- _WHAT YOU HAVE TO DO_
The copy you return should hold only the lines from the top of the data below through the line with "[Download 📥](./configs/server_2_US.ovpn) | 19.3 |", each duplicated exactly and with no pictures.
(SUPPLIED DATA begins)
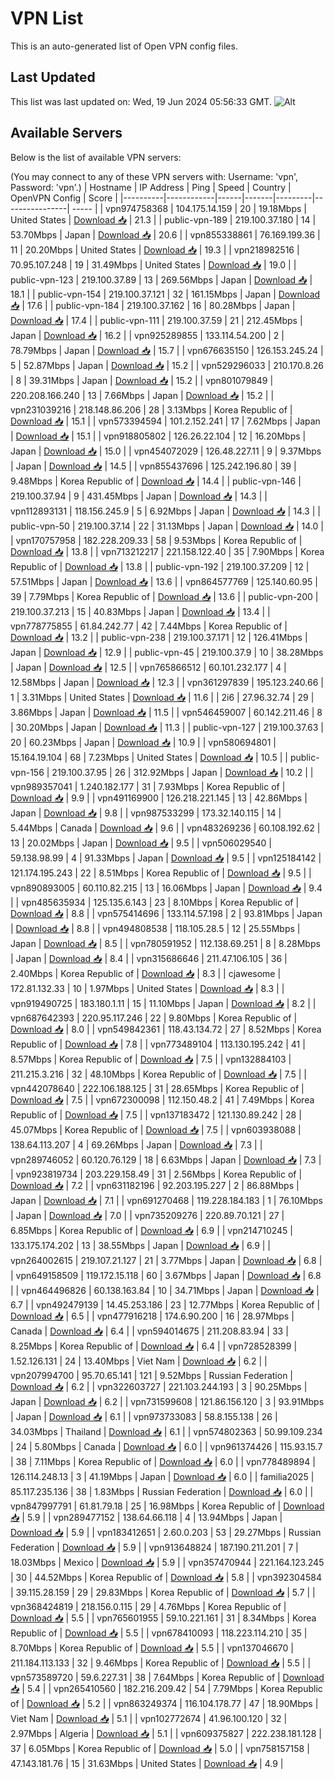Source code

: # VPN List

This is an auto-generated list of Open VPN config files.

## Last Updated

This list was last updated on: Wed, 19 Jun 2024 05:56:33 GMT.
![Alt](https://repobeats.axiom.co/api/embed/186b98318ef1479477931607c1ad7d823f12451f.svg "Repobeats analytics image")

## Available Servers

Below is the list of available VPN servers:

(You may connect to any of these VPN servers with: Username: 'vpn', Password: 'vpn'.)
| Hostname | IP Address | Ping | Speed | Country | OpenVPN Config | Score |
|----------|------------|------|-------|---------|----------------| ----- |
| vpn974758368 | 104.175.14.159 | 20 | 19.18Mbps | United States | [Download 📥](./configs/server_0_US.ovpn) | 21.3 |
| public-vpn-189 | 219.100.37.180 | 14 | 53.70Mbps | Japan | [Download 📥](./configs/server_1_JP.ovpn) | 20.6 |
| vpn855338861 | 76.169.199.36 | 11 | 20.20Mbps | United States | [Download 📥](./configs/server_2_US.ovpn) | 19.3 |
| vpn218982516 | 70.95.107.248 | 19 | 31.49Mbps | United States | [Download 📥](./configs/server_3_US.ovpn) | 19.0 |
| public-vpn-123 | 219.100.37.89 | 13 | 269.56Mbps | Japan | [Download 📥](./configs/server_4_JP.ovpn) | 18.1 |
| public-vpn-154 | 219.100.37.121 | 32 | 161.15Mbps | Japan | [Download 📥](./configs/server_5_JP.ovpn) | 17.6 |
| public-vpn-184 | 219.100.37.162 | 16 | 80.28Mbps | Japan | [Download 📥](./configs/server_6_JP.ovpn) | 17.4 |
| public-vpn-111 | 219.100.37.59 | 21 | 212.45Mbps | Japan | [Download 📥](./configs/server_7_JP.ovpn) | 16.2 |
| vpn925289855 | 133.114.54.200 | 2 | 78.79Mbps | Japan | [Download 📥](./configs/server_8_JP.ovpn) | 15.7 |
| vpn676635150 | 126.153.245.24 | 5 | 52.87Mbps | Japan | [Download 📥](./configs/server_9_JP.ovpn) | 15.2 |
| vpn529296033 | 210.170.8.26 | 8 | 39.31Mbps | Japan | [Download 📥](./configs/server_10_JP.ovpn) | 15.2 |
| vpn801079849 | 220.208.166.240 | 13 | 7.66Mbps | Japan | [Download 📥](./configs/server_11_JP.ovpn) | 15.2 |
| vpn231039216 | 218.148.86.206 | 28 | 3.13Mbps | Korea Republic of | [Download 📥](./configs/server_12_KR.ovpn) | 15.1 |
| vpn573394594 | 101.2.152.241 | 17 | 7.62Mbps | Japan | [Download 📥](./configs/server_13_JP.ovpn) | 15.1 |
| vpn918805802 | 126.26.22.104 | 12 | 16.20Mbps | Japan | [Download 📥](./configs/server_14_JP.ovpn) | 15.0 |
| vpn454072029 | 126.48.227.11 | 9 | 9.37Mbps | Japan | [Download 📥](./configs/server_15_JP.ovpn) | 14.5 |
| vpn855437696 | 125.242.196.80 | 39 | 9.48Mbps | Korea Republic of | [Download 📥](./configs/server_16_KR.ovpn) | 14.4 |
| public-vpn-146 | 219.100.37.94 | 9 | 431.45Mbps | Japan | [Download 📥](./configs/server_17_JP.ovpn) | 14.3 |
| vpn112893131 | 118.156.245.9 | 5 | 6.92Mbps | Japan | [Download 📥](./configs/server_18_JP.ovpn) | 14.3 |
| public-vpn-50 | 219.100.37.14 | 22 | 31.13Mbps | Japan | [Download 📥](./configs/server_19_JP.ovpn) | 14.0 |
| vpn170757958 | 182.228.209.33 | 58 | 9.53Mbps | Korea Republic of | [Download 📥](./configs/server_20_KR.ovpn) | 13.8 |
| vpn713212217 | 221.158.122.40 | 35 | 7.90Mbps | Korea Republic of | [Download 📥](./configs/server_21_KR.ovpn) | 13.8 |
| public-vpn-192 | 219.100.37.209 | 12 | 57.51Mbps | Japan | [Download 📥](./configs/server_22_JP.ovpn) | 13.6 |
| vpn864577769 | 125.140.60.95 | 39 | 7.79Mbps | Korea Republic of | [Download 📥](./configs/server_23_KR.ovpn) | 13.6 |
| public-vpn-200 | 219.100.37.213 | 15 | 40.83Mbps | Japan | [Download 📥](./configs/server_24_JP.ovpn) | 13.4 |
| vpn778775855 | 61.84.242.77 | 42 | 7.44Mbps | Korea Republic of | [Download 📥](./configs/server_25_KR.ovpn) | 13.2 |
| public-vpn-238 | 219.100.37.171 | 12 | 126.41Mbps | Japan | [Download 📥](./configs/server_26_JP.ovpn) | 12.9 |
| public-vpn-45 | 219.100.37.9 | 10 | 38.28Mbps | Japan | [Download 📥](./configs/server_27_JP.ovpn) | 12.5 |
| vpn765866512 | 60.101.232.177 | 4 | 12.58Mbps | Japan | [Download 📥](./configs/server_28_JP.ovpn) | 12.3 |
| vpn361297839 | 195.123.240.66 | 1 | 3.31Mbps | United States | [Download 📥](./configs/server_29_US.ovpn) | 11.6 |
| 2i6 | 27.96.32.74 | 29 | 3.86Mbps | Japan | [Download 📥](./configs/server_30_JP.ovpn) | 11.5 |
| vpn546459007 | 60.142.211.46 | 8 | 30.20Mbps | Japan | [Download 📥](./configs/server_31_JP.ovpn) | 11.3 |
| public-vpn-127 | 219.100.37.63 | 20 | 60.23Mbps | Japan | [Download 📥](./configs/server_32_JP.ovpn) | 10.9 |
| vpn580694801 | 15.164.19.104 | 68 | 7.23Mbps | United States | [Download 📥](./configs/server_33_US.ovpn) | 10.5 |
| public-vpn-156 | 219.100.37.95 | 26 | 312.92Mbps | Japan | [Download 📥](./configs/server_34_JP.ovpn) | 10.2 |
| vpn989357041 | 1.240.182.177 | 31 | 7.93Mbps | Korea Republic of | [Download 📥](./configs/server_35_KR.ovpn) | 9.9 |
| vpn491169900 | 126.218.221.145 | 13 | 42.86Mbps | Japan | [Download 📥](./configs/server_36_JP.ovpn) | 9.8 |
| vpn987533299 | 173.32.140.115 | 14 | 5.44Mbps | Canada | [Download 📥](./configs/server_37_CA.ovpn) | 9.6 |
| vpn483269236 | 60.108.192.62 | 13 | 20.02Mbps | Japan | [Download 📥](./configs/server_38_JP.ovpn) | 9.5 |
| vpn506029540 | 59.138.98.99 | 4 | 91.33Mbps | Japan | [Download 📥](./configs/server_39_JP.ovpn) | 9.5 |
| vpn125184142 | 121.174.195.243 | 22 | 8.51Mbps | Korea Republic of | [Download 📥](./configs/server_40_KR.ovpn) | 9.5 |
| vpn890893005 | 60.110.82.215 | 13 | 16.06Mbps | Japan | [Download 📥](./configs/server_41_JP.ovpn) | 9.4 |
| vpn485635934 | 125.135.6.143 | 23 | 8.10Mbps | Korea Republic of | [Download 📥](./configs/server_42_KR.ovpn) | 8.8 |
| vpn575414696 | 133.114.57.198 | 2 | 93.81Mbps | Japan | [Download 📥](./configs/server_43_JP.ovpn) | 8.8 |
| vpn494808538 | 118.105.28.5 | 12 | 25.55Mbps | Japan | [Download 📥](./configs/server_44_JP.ovpn) | 8.5 |
| vpn780591952 | 112.138.69.251 | 8 | 8.28Mbps | Japan | [Download 📥](./configs/server_45_JP.ovpn) | 8.4 |
| vpn315686646 | 211.47.106.105 | 36 | 2.40Mbps | Korea Republic of | [Download 📥](./configs/server_46_KR.ovpn) | 8.3 |
| cjawesome | 172.81.132.33 | 10 | 1.97Mbps | United States | [Download 📥](./configs/server_47_US.ovpn) | 8.3 |
| vpn919490725 | 183.180.1.11 | 15 | 11.10Mbps | Japan | [Download 📥](./configs/server_48_JP.ovpn) | 8.2 |
| vpn687642393 | 220.95.117.246 | 22 | 9.80Mbps | Korea Republic of | [Download 📥](./configs/server_49_KR.ovpn) | 8.0 |
| vpn549842361 | 118.43.134.72 | 27 | 8.52Mbps | Korea Republic of | [Download 📥](./configs/server_50_KR.ovpn) | 7.8 |
| vpn773489104 | 113.130.195.242 | 41 | 8.57Mbps | Korea Republic of | [Download 📥](./configs/server_51_KR.ovpn) | 7.5 |
| vpn132884103 | 211.215.3.216 | 32 | 48.10Mbps | Korea Republic of | [Download 📥](./configs/server_52_KR.ovpn) | 7.5 |
| vpn442078640 | 222.106.188.125 | 31 | 28.65Mbps | Korea Republic of | [Download 📥](./configs/server_53_KR.ovpn) | 7.5 |
| vpn672300098 | 112.150.48.2 | 41 | 7.49Mbps | Korea Republic of | [Download 📥](./configs/server_54_KR.ovpn) | 7.5 |
| vpn137183472 | 121.130.89.242 | 28 | 45.07Mbps | Korea Republic of | [Download 📥](./configs/server_55_KR.ovpn) | 7.5 |
| vpn603938088 | 138.64.113.207 | 4 | 69.26Mbps | Japan | [Download 📥](./configs/server_56_JP.ovpn) | 7.3 |
| vpn289746052 | 60.120.76.129 | 18 | 6.63Mbps | Japan | [Download 📥](./configs/server_57_JP.ovpn) | 7.3 |
| vpn923819734 | 203.229.158.49 | 31 | 2.56Mbps | Korea Republic of | [Download 📥](./configs/server_58_KR.ovpn) | 7.2 |
| vpn631182196 | 92.203.195.227 | 2 | 86.88Mbps | Japan | [Download 📥](./configs/server_59_JP.ovpn) | 7.1 |
| vpn691270468 | 119.228.184.183 | 1 | 76.10Mbps | Japan | [Download 📥](./configs/server_60_JP.ovpn) | 7.0 |
| vpn735209276 | 220.89.70.121 | 27 | 6.85Mbps | Korea Republic of | [Download 📥](./configs/server_61_KR.ovpn) | 6.9 |
| vpn214710245 | 133.175.174.202 | 13 | 38.55Mbps | Japan | [Download 📥](./configs/server_62_JP.ovpn) | 6.9 |
| vpn264002615 | 219.107.21.127 | 21 | 3.77Mbps | Japan | [Download 📥](./configs/server_63_JP.ovpn) | 6.8 |
| vpn649158509 | 119.172.15.118 | 60 | 3.67Mbps | Japan | [Download 📥](./configs/server_64_JP.ovpn) | 6.8 |
| vpn464496826 | 60.138.163.84 | 10 | 34.71Mbps | Japan | [Download 📥](./configs/server_65_JP.ovpn) | 6.7 |
| vpn492479139 | 14.45.253.186 | 23 | 12.77Mbps | Korea Republic of | [Download 📥](./configs/server_66_KR.ovpn) | 6.5 |
| vpn477916218 | 174.6.90.200 | 16 | 28.97Mbps | Canada | [Download 📥](./configs/server_67_CA.ovpn) | 6.4 |
| vpn594014675 | 211.208.83.94 | 33 | 8.25Mbps | Korea Republic of | [Download 📥](./configs/server_68_KR.ovpn) | 6.4 |
| vpn728528399 | 1.52.126.131 | 24 | 13.40Mbps | Viet Nam | [Download 📥](./configs/server_69_VN.ovpn) | 6.2 |
| vpn207994700 | 95.70.65.141 | 121 | 9.52Mbps | Russian Federation | [Download 📥](./configs/server_70_RU.ovpn) | 6.2 |
| vpn322603727 | 221.103.244.193 | 3 | 90.25Mbps | Japan | [Download 📥](./configs/server_71_JP.ovpn) | 6.2 |
| vpn731599608 | 121.86.156.120 | 3 | 93.91Mbps | Japan | [Download 📥](./configs/server_72_JP.ovpn) | 6.1 |
| vpn973733083 | 58.8.155.138 | 26 | 34.03Mbps | Thailand | [Download 📥](./configs/server_73_TH.ovpn) | 6.1 |
| vpn574802363 | 50.99.109.234 | 24 | 5.80Mbps | Canada | [Download 📥](./configs/server_74_CA.ovpn) | 6.0 |
| vpn961374426 | 115.93.15.7 | 38 | 7.11Mbps | Korea Republic of | [Download 📥](./configs/server_75_KR.ovpn) | 6.0 |
| vpn778489894 | 126.114.248.13 | 3 | 41.19Mbps | Japan | [Download 📥](./configs/server_76_JP.ovpn) | 6.0 |
| familia2025 | 85.117.235.136 | 38 | 1.83Mbps | Russian Federation | [Download 📥](./configs/server_77_RU.ovpn) | 6.0 |
| vpn847997791 | 61.81.79.18 | 25 | 16.98Mbps | Korea Republic of | [Download 📥](./configs/server_78_KR.ovpn) | 5.9 |
| vpn289477152 | 138.64.66.118 | 4 | 13.94Mbps | Japan | [Download 📥](./configs/server_79_JP.ovpn) | 5.9 |
| vpn183412651 | 2.60.0.203 | 53 | 29.27Mbps | Russian Federation | [Download 📥](./configs/server_80_RU.ovpn) | 5.9 |
| vpn913648824 | 187.190.211.201 | 7 | 18.03Mbps | Mexico | [Download 📥](./configs/server_81_MX.ovpn) | 5.9 |
| vpn357470944 | 221.164.123.245 | 30 | 44.52Mbps | Korea Republic of | [Download 📥](./configs/server_82_KR.ovpn) | 5.8 |
| vpn392304584 | 39.115.28.159 | 29 | 29.83Mbps | Korea Republic of | [Download 📥](./configs/server_83_KR.ovpn) | 5.7 |
| vpn368424819 | 218.156.0.115 | 29 | 4.76Mbps | Korea Republic of | [Download 📥](./configs/server_84_KR.ovpn) | 5.5 |
| vpn765601955 | 59.10.221.161 | 31 | 8.34Mbps | Korea Republic of | [Download 📥](./configs/server_85_KR.ovpn) | 5.5 |
| vpn678410093 | 118.223.114.210 | 35 | 8.70Mbps | Korea Republic of | [Download 📥](./configs/server_86_KR.ovpn) | 5.5 |
| vpn137046670 | 211.184.113.133 | 32 | 9.46Mbps | Korea Republic of | [Download 📥](./configs/server_87_KR.ovpn) | 5.5 |
| vpn573589720 | 59.6.227.31 | 38 | 7.64Mbps | Korea Republic of | [Download 📥](./configs/server_88_KR.ovpn) | 5.4 |
| vpn265410560 | 182.216.209.42 | 54 | 7.79Mbps | Korea Republic of | [Download 📥](./configs/server_89_KR.ovpn) | 5.2 |
| vpn863249374 | 116.104.178.77 | 47 | 18.90Mbps | Viet Nam | [Download 📥](./configs/server_90_VN.ovpn) | 5.1 |
| vpn102772674 | 41.96.100.120 | 32 | 2.97Mbps | Algeria | [Download 📥](./configs/server_91_DZ.ovpn) | 5.1 |
| vpn609375827 | 222.238.181.128 | 37 | 6.05Mbps | Korea Republic of | [Download 📥](./configs/server_92_KR.ovpn) | 5.0 |
| vpn758157158 | 47.143.181.76 | 15 | 31.63Mbps | United States | [Download 📥](./configs/server_93_US.ovpn) | 4.9 |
(SUPPLIED DATA ends)
- _WRITTEN SOLUTION_
Source code

: # VPN List

This is an auto-generated list of Open VPN config files.

## Last Updated

This list was last updated on: Wed, 19 Jun 2024 05:56:33 GMT.
![Alt](https://repobeats.axiom.co/api/embed/186b98318ef1479477931607c1ad7d823f12451f.svg "Repobeats analytics image")

## Available Servers

Below is the list of available VPN servers:

(You may connect to any of these VPN servers with: Username: 'vpn', Password: 'vpn'.)
| Hostname | IP Address | Ping | Speed | Country | OpenVPN Config | Score |
|----------|------------|------|-------|---------|----------------| ----- |
| vpn974758368 | 104.175.14.159 | 20 | 19.18Mbps | United States | [Download 📥](./configs/server_0_US.ovpn) | 21.3 |
| public-vpn-189 | 219.100.37.180 | 14 | 53.70Mbps | Japan | [Download 📥](./configs/server_1_JP.ovpn) | 20.6 |
| vpn855338861 | 76.169.199.36 | 11 | 20.20Mbps | United States | [Download 📥](./configs/server_2_US.ovpn) | 19.3 |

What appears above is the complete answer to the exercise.